*Dataset extract*:
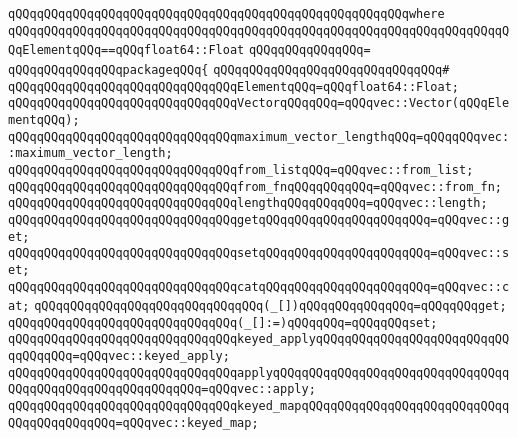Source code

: \verb|qQQqqQQqqQQqqQQqqQQqqQQqqQQqqQQqqQQqqQQqqQQqqQQqqQQqqQQqwhere|\newline
\verb|qQQqqQQqqQQqqQQqqQQqqQQqqQQqqQQqqQQqqQQqqQQqqQQqqQQqqQQqqQQqqQQqqQQqqQQqElementqQQq==qQQqfloat64::Float|\newline
\verb|qQQqqQQqqQQqqQQq=|\newline
\verb|qQQqqQQqqQQqqQQqpackageqQQq{|\newline
\verb|qQQqqQQqqQQqqQQqqQQqqQQqqQQqqQQq#|\newline
\verb|qQQqqQQqqQQqqQQqqQQqqQQqqQQqqQQqElementqQQq=qQQqfloat64::Float;|\newline
\verb|qQQqqQQqqQQqqQQqqQQqqQQqqQQqqQQqVectorqQQqqQQq=qQQqvec::Vector(qQQqElementqQQq);|\newline
\newline
\verb|qQQqqQQqqQQqqQQqqQQqqQQqqQQqqQQqmaximum_vector_lengthqQQq=qQQqqQQqvec::maximum_vector_length;|\newline
\newline
\verb|qQQqqQQqqQQqqQQqqQQqqQQqqQQqqQQqfrom_listqQQq=qQQqvec::from_list;|\newline
\verb|qQQqqQQqqQQqqQQqqQQqqQQqqQQqqQQqfrom_fnqQQqqQQqqQQq=qQQqvec::from_fn;|\newline
\newline
\verb|qQQqqQQqqQQqqQQqqQQqqQQqqQQqqQQqlengthqQQqqQQqqQQq=qQQqvec::length;|\newline
\verb|qQQqqQQqqQQqqQQqqQQqqQQqqQQqqQQqgetqQQqqQQqqQQqqQQqqQQqqQQq=qQQqvec::get;|\newline
\verb|qQQqqQQqqQQqqQQqqQQqqQQqqQQqqQQqsetqQQqqQQqqQQqqQQqqQQqqQQq=qQQqvec::set;|\newline
\verb|qQQqqQQqqQQqqQQqqQQqqQQqqQQqqQQqcatqQQqqQQqqQQqqQQqqQQqqQQq=qQQqvec::cat;|\newline
\newline
\verb|qQQqqQQqqQQqqQQqqQQqqQQqqQQqqQQq(_[])qQQqqQQqqQQqqQQq=qQQqqQQqget;|\newline
\verb|qQQqqQQqqQQqqQQqqQQqqQQqqQQqqQQq(_[]:=)qQQqqQQq=qQQqqQQqset;|\newline
\newline
\verb|qQQqqQQqqQQqqQQqqQQqqQQqqQQqqQQqkeyed_applyqQQqqQQqqQQqqQQqqQQqqQQqqQQqqQQqqQQq=qQQqvec::keyed_apply;|\newline
\verb|qQQqqQQqqQQqqQQqqQQqqQQqqQQqqQQqapplyqQQqqQQqqQQqqQQqqQQqqQQqqQQqqQQqqQQqqQQqqQQqqQQqqQQqqQQqqQQq=qQQqvec::apply;|\newline
\newline
\verb|qQQqqQQqqQQqqQQqqQQqqQQqqQQqqQQqkeyed_mapqQQqqQQqqQQqqQQqqQQqqQQqqQQqqQQqqQQqqQQqqQQq=qQQqvec::keyed_map;|\newline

*Instructions to follow*:
Show all lines above holding the word "Float".

*Written solution*:
\verb|qQQqqQQqqQQqqQQqqQQqqQQqqQQqqQQqqQQqqQQqqQQqqQQqqQQqqQQqqQQqqQQqqQQqqQQqElementqQQq==qQQqfloat64::Float|\newline
\verb|qQQqqQQqqQQqqQQqqQQqqQQqqQQqqQQqElementqQQq=qQQqfloat64::Float;|\newline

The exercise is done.